* _WHAT TO WORK ON_: Lines to return, exactly: from the line with "主要风险提示 | 组合内定位 |" to the line with "原材料价格波动，下游需求不及预期，产能过剩风险。 | 核心配置 |" in the entries below, both included.

*** Opening of EXERCISE DATA ***

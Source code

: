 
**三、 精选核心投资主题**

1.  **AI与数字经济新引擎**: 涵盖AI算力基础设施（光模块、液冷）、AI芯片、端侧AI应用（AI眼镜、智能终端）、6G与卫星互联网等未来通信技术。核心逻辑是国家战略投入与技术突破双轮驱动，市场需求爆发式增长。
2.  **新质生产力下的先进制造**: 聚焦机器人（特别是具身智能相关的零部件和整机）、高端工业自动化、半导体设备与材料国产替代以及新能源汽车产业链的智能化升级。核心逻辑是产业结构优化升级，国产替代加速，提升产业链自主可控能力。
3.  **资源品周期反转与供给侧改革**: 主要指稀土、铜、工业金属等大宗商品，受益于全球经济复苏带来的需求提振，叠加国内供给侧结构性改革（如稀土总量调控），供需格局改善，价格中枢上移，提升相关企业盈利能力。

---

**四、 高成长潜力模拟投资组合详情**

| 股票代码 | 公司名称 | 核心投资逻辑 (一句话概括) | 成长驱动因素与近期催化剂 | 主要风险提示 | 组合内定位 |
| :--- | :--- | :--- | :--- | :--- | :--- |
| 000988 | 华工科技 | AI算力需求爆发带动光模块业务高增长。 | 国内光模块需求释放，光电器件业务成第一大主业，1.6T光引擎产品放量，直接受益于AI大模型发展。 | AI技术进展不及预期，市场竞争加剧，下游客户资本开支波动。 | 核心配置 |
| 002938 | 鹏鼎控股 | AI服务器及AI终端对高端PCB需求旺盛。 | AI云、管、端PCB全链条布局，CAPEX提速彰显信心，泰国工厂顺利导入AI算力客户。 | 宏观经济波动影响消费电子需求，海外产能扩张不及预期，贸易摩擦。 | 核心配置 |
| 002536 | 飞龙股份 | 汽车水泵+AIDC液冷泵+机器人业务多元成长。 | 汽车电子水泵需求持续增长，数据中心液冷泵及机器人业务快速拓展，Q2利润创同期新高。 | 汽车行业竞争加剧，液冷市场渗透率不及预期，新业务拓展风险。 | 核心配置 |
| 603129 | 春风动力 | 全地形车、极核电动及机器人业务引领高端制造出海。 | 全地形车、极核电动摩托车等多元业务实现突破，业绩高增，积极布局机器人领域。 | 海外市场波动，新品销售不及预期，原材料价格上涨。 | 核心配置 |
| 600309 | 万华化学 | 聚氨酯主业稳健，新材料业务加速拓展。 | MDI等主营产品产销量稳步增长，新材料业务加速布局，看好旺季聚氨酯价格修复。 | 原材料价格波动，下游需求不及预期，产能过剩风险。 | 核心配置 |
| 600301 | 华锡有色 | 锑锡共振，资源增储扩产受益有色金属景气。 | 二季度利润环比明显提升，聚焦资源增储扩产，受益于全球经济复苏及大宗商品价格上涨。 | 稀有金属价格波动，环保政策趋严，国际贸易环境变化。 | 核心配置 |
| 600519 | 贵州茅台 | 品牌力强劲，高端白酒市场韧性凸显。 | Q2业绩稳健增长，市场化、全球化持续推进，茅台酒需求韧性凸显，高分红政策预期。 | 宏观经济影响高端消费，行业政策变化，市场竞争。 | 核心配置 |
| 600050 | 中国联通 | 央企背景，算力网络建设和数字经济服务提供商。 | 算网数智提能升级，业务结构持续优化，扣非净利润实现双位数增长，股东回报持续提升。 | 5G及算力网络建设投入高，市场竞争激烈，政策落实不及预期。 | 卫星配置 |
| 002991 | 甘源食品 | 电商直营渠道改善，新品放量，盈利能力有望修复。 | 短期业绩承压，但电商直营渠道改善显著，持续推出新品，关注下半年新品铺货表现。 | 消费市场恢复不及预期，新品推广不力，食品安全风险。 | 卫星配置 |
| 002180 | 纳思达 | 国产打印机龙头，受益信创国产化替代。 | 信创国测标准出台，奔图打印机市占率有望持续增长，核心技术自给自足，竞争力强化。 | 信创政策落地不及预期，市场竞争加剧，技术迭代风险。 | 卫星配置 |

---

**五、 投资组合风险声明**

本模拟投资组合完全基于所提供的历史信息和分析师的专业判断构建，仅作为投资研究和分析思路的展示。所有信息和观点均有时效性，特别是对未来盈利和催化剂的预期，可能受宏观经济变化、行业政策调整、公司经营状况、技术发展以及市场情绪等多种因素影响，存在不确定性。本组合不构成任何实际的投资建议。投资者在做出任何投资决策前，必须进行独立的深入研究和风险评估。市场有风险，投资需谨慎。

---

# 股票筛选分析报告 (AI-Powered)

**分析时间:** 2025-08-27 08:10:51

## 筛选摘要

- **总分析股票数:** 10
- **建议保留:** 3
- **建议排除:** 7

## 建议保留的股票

*** Close of EXERCISE DATA ***

* _RESPONSE_:
| 股票代码 | 公司名称 | 核心投资逻辑 (一句话概括) | 成长驱动因素与近期催化剂 | 主要风险提示 | 组合内定位 |
| :--- | :--- | :--- | :--- | :--- | :--- |
| 000988 | 华工科技 | AI算力需求爆发带动光模块业务高增长。 | 国内光模块需求释放，光电器件业务成第一大主业，1.6T光引擎产品放量，直接受益于AI大模型发展。 | AI技术进展不及预期，市场竞争加剧，下游客户资本开支波动。 | 核心配置 |
| 002938 | 鹏鼎控股 | AI服务器及AI终端对高端PCB需求旺盛。 | AI云、管、端PCB全链条布局，CAPEX提速彰显信心，泰国工厂顺利导入AI算力客户。 | 宏观经济波动影响消费电子需求，海外产能扩张不及预期，贸易摩擦。 | 核心配置 |
| 002536 | 飞龙股份 | 汽车水泵+AIDC液冷泵+机器人业务多元成长。 | 汽车电子水泵需求持续增长，数据中心液冷泵及机器人业务快速拓展，Q2利润创同期新高。 | 汽车行业竞争加剧，液冷市场渗透率不及预期，新业务拓展风险。 | 核心配置 |
| 603129 | 春风动力 | 全地形车、极核电动及机器人业务引领高端制造出海。 | 全地形车、极核电动摩托车等多元业务实现突破，业绩高增，积极布局机器人领域。 | 海外市场波动，新品销售不及预期，原材料价格上涨。 | 核心配置 |
| 600309 | 万华化学 | 聚氨酯主业稳健，新材料业务加速拓展。 | MDI等主营产品产销量稳步增长，新材料业务加速布局，看好旺季聚氨酯价格修复。 | 原材料价格波动，下游需求不及预期，产能过剩风险。 | 核心配置 |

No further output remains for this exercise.